**The problem**
If a line of the records holds the word "Private", copy it out.

**Data to examine**
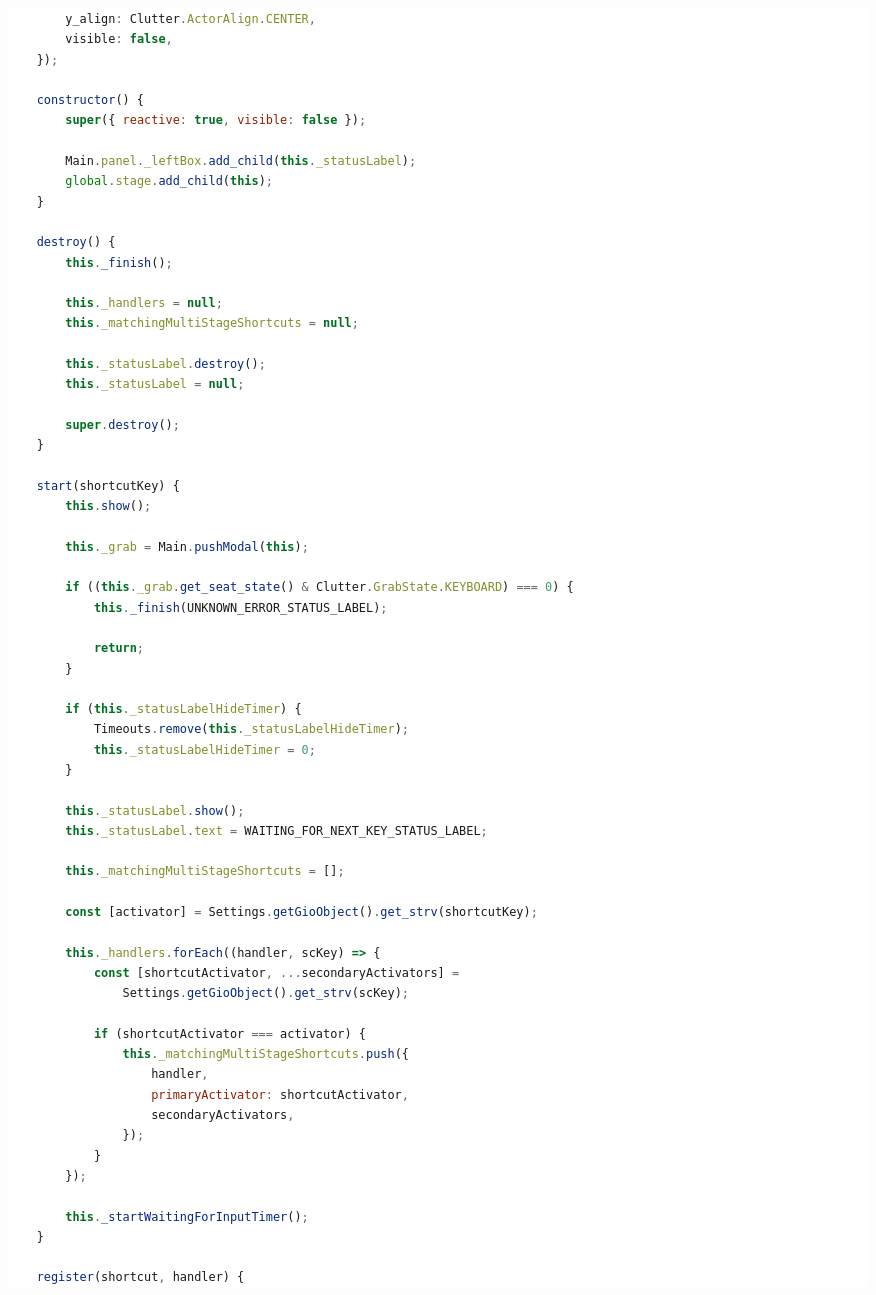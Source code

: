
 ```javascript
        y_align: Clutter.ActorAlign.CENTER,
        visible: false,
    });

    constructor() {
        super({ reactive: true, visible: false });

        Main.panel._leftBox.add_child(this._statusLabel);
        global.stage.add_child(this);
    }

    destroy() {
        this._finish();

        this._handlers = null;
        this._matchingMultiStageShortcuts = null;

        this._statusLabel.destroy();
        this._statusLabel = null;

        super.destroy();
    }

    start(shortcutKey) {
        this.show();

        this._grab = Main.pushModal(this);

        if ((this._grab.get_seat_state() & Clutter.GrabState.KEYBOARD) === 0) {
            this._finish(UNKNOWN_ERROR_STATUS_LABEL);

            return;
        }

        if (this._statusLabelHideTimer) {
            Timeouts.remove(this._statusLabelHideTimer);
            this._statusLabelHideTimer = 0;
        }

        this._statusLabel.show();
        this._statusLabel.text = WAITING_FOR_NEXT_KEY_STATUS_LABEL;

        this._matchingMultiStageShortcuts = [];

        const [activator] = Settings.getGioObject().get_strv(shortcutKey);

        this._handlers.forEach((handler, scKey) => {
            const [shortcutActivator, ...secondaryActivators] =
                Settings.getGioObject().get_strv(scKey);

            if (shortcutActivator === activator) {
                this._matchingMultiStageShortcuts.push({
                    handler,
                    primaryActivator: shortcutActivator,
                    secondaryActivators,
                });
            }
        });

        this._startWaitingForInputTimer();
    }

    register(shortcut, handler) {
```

...

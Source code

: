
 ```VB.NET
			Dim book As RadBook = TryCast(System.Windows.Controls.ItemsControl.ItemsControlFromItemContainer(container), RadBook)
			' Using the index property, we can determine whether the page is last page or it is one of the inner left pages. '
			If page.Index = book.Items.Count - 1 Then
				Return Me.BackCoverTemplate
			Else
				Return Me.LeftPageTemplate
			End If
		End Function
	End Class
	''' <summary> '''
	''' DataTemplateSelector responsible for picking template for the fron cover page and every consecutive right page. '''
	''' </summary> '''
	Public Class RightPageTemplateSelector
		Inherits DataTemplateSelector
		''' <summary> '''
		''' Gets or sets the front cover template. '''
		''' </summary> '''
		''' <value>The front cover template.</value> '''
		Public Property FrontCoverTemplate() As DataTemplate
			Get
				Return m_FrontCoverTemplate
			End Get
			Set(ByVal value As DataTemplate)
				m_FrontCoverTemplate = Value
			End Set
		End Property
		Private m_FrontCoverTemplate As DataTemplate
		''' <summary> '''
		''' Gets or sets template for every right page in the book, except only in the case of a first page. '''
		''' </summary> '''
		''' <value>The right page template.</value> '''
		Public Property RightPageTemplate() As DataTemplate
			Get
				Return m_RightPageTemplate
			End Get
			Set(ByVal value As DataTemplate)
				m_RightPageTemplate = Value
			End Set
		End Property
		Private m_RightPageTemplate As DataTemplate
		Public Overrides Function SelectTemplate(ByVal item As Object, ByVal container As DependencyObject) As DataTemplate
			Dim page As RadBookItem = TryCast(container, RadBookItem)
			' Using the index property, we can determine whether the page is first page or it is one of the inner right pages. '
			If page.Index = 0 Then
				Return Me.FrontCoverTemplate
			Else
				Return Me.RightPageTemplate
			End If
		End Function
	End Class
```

**Answer space**
		Private m_FrontCoverTemplate As DataTemplate
		Private m_RightPageTemplate As DataTemplate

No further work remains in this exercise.